Seule une politique budgétaire, économique et sociale commune, ou à tout le moins concertée, permettrait de niveler ces disparités à moyen terme. Et si nous ne voulons pas sombrer corps et biens dans la technocratie, il convient de demander aux citoyens ce qu’ils pensent d’une Kerneuropa [noyau européen] démocratique. Wolfgang Schäuble ne l’ignore pas et ne dit pas autre chose dans les interviews qu’il a données [à l’hebdomadaire allemand] Spiegel, même si elles ne trouvent aucune traduction dans son action politique.
Fâcheuse posture
La politique européenne est dans une impasse, ce que [le sociologue allemand] Claus Offe a clairement démontré : si nous ne voulons pas abandonner la zone euro, une réforme institutionnelle – qui demandera du temps – s’impose, aussi impopulaire soit-elle. C’est pourquoi les responsables politiques qui briguent la reconduction au pouvoir diffèrent sans cesse la résolution du problème. Le gouvernement allemand, notamment, se retrouve en fâcheuse posture : voilà longtemps qu’il assume, de par son action, la responsabilité de toute l’Union.

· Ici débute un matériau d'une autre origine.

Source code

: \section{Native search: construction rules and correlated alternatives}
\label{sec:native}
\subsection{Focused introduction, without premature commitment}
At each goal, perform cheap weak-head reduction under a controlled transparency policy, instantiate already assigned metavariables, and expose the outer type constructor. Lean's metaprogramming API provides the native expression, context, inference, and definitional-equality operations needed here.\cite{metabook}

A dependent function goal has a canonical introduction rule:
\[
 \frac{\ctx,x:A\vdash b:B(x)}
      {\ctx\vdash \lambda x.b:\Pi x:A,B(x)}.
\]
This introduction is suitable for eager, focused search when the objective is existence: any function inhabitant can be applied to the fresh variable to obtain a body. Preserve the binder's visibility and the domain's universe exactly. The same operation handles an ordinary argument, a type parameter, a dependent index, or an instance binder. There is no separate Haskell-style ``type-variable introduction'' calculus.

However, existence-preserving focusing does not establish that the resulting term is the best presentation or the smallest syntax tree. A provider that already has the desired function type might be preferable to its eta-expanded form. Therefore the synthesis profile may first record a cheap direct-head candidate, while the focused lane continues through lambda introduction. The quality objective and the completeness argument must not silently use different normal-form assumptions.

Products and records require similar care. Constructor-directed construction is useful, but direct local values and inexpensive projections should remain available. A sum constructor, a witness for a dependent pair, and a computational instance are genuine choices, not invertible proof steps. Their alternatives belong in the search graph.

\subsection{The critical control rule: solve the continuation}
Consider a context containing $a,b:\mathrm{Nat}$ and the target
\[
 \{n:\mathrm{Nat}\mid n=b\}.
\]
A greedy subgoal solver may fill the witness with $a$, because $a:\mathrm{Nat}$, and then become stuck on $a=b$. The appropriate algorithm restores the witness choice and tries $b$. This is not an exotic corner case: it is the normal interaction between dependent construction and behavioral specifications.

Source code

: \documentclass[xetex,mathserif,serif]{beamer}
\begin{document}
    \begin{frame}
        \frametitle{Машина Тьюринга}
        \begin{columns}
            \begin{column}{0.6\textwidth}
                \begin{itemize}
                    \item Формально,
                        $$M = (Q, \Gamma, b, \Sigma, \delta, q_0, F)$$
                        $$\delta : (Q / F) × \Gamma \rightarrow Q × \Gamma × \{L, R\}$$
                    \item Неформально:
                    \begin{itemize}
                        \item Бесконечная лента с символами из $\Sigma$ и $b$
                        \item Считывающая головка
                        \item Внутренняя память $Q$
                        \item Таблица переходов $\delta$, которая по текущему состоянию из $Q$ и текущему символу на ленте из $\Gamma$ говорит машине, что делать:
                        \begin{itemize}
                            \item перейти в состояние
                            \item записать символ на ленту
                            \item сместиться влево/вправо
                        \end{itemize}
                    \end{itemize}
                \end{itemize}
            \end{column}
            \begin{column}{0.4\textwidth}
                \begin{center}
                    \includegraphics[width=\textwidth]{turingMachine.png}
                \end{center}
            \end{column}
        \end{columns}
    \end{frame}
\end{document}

C’est aussi le seul gouvernement capable de lancer une initiative porteuse pour aller de l’avant – et doit pour ce faire rallier la France à ses vues. On ne parle pas ici d’une broutille, mais d’un projet dans lequel les hommes d’État les plus éminents d’Europe ont investi des efforts considérables depuis plus d’un demi-siècle. D’un autre côté, il faut savoir ce que l’on entend par « impopulaire ».
Sous-estimer les électeurs ou exiger trop peu de leur part est toujours une erreur
Toute solution politique de bon sens devrait nécessiter l’aval des électeurs. Et quand, sinon avant des élections législatives ? Tout le reste n’est qu’enfumage et paternalisme. Sous-estimer les électeurs ou exiger trop peu de leur part est toujours une erreur. À mes yeux, un échec historique des élites politiques allemandes est de continuer à fermer les yeux, comme si de rien n’était, et de persister dans le court terme et les barguignages à huis clos sur des détails, ce qui est actuellement leur manière de procéder.
Au lieu de quoi, ils devraient s’adresser sans fard à des électeurs gagnés par une inquiétude croissante, qui n’ont jamais été confrontés à des questions européennes de fond. Ils devraient ensuite engager un débat inévitablement clivant sur les options envisageables, toutes ayant un prix. Ils devraient également lever l’omerta qui règne sur les conséquences néfastes de la redistribution, dont les « pays donneurs », dans leur intérêt à long terme, sont tenus de s’accommoder à court et à moyen terme, car il s’agit de la seule réponse constructive à la crise. Nous connaissons la réponse d’Angela Merkel – des gesticulations aux effets soporifiques. Son personnage public semble être dépourvu de noyau normatif.
Depuis l’apparition de la crise grecque en mai 2010 et la défaite [des chrétiens-démocrates] aux élections régionales de Rhénanie-du-Nord-Westphalie, elle avance à pas comptés, chacun de ses gestes étant dicté par l’opportunisme du dirigeant qui veut rester au pouvoir. Depuis le début de la crise, l’habile chancelière louvoie avec sagacité, mais sans afficher de principes identifiables, et prive pour la deuxième fois les élections du Bundestag de tout sujet polémique, sans parler de la politique européenne, un thème soigneusement verrouillé.
Europe en perdition
Elle peut façonner la feuille de route à sa guise car l’opposition, si elle s’aventurait à faire pression sur la question chatouilleuse de l’Europe, risquerait de se voir opposer l’argument-massue de l’ « union de la dette ». Et ce par les gens qui ne pourraient que dire la même chose s’ils ouvraient la bouche.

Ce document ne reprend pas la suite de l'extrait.